Heart of glass (and bribes)
Oh, USAID. I think you could be very effective if you, y’know, had an appointed administrator, more money, and more personnel. But first you need to deal with some of these rather pernicious issues [h/t Diplopundit]:
In August 2006, USAID awarded a $1.4 billion contract known as the Afghanistan Infrastructure Rehabilitation Project (the AIRP contract). The AIRP contract required the award of numerous subcontracts, including for the provision of security services to protect AIRP workers.
According to the indictment, McMonigle was employed from approximately February 2009 until May 2009 in Kabul, Afghanistan, by Civilian Police International, a Virginia-based company that provides law enforcement training internationally.

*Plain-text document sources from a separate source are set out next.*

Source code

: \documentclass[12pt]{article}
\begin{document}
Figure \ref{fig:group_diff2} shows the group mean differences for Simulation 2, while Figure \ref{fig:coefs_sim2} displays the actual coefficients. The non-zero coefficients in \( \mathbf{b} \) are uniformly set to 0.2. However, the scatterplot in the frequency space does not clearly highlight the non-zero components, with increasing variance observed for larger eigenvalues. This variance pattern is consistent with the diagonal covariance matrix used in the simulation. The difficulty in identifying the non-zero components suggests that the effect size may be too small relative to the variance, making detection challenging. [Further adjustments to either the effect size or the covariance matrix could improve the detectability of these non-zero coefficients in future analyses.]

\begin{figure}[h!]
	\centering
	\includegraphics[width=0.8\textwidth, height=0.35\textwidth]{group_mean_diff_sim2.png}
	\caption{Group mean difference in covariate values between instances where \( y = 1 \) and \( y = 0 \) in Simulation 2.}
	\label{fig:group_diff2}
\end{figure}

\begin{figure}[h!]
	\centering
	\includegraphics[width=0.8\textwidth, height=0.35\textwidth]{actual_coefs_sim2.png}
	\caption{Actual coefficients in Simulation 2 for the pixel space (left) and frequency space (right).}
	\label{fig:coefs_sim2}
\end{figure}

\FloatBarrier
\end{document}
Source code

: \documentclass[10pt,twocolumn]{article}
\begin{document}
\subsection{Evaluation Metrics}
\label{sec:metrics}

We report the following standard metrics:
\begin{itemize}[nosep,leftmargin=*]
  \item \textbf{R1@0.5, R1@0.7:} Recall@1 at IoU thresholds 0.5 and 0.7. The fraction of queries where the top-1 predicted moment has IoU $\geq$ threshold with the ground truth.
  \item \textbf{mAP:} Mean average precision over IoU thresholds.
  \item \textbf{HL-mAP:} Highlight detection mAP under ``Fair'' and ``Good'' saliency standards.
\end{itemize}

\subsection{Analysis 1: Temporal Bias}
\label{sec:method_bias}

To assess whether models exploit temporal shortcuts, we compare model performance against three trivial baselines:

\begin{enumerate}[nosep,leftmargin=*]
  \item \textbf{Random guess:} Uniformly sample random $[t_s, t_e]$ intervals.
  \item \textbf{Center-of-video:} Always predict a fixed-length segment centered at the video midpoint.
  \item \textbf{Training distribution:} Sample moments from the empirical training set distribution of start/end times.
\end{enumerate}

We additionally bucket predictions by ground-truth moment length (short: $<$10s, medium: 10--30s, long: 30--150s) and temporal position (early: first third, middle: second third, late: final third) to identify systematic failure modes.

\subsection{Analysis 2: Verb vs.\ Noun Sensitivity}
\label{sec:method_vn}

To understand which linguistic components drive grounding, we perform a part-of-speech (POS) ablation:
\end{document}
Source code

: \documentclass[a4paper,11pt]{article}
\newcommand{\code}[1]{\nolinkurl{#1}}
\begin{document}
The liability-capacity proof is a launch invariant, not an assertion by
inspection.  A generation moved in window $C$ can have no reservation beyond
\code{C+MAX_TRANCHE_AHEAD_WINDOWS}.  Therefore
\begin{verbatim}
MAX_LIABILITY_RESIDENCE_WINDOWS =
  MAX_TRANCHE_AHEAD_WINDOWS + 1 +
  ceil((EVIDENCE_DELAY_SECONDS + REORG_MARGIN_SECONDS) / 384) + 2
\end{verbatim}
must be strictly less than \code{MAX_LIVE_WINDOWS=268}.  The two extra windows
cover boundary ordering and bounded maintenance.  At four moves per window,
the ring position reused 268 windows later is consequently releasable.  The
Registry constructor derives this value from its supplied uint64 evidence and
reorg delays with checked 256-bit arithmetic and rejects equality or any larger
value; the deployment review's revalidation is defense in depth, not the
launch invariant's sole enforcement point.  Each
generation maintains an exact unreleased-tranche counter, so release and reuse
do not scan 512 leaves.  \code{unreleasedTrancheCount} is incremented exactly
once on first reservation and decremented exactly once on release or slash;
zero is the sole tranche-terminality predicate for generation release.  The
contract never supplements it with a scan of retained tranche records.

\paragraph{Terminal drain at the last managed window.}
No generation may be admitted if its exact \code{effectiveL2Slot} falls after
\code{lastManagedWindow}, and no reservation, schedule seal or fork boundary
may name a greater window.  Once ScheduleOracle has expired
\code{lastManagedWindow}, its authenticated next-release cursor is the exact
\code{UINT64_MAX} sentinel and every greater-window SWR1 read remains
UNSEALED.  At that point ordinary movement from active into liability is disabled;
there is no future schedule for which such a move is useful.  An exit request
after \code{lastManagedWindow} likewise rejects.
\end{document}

The indictment alleges that McMonigle, Bryan Lee Burrows and others conspired to solicit kickbacks from security vendors in return for favorable treatment for those potential bidders in connection with the award of a subcontract to provide security services to protect USAID personnel and contractors in Afghanistan operating under the AIRP contract.
McMonigle is charged with one count of conspiracy to solicit a kickback and one count of aiding and abetting the solicitation of a kickback.
Okay, not actually that surprising, but seriously–a little oversight please?
Maybe if this senatorial resolution passes USAID will get some money to pay for the director it doesn’t have so that director can hire personnel who won’t consider kickbacks for foreign aid contracts. Maybe.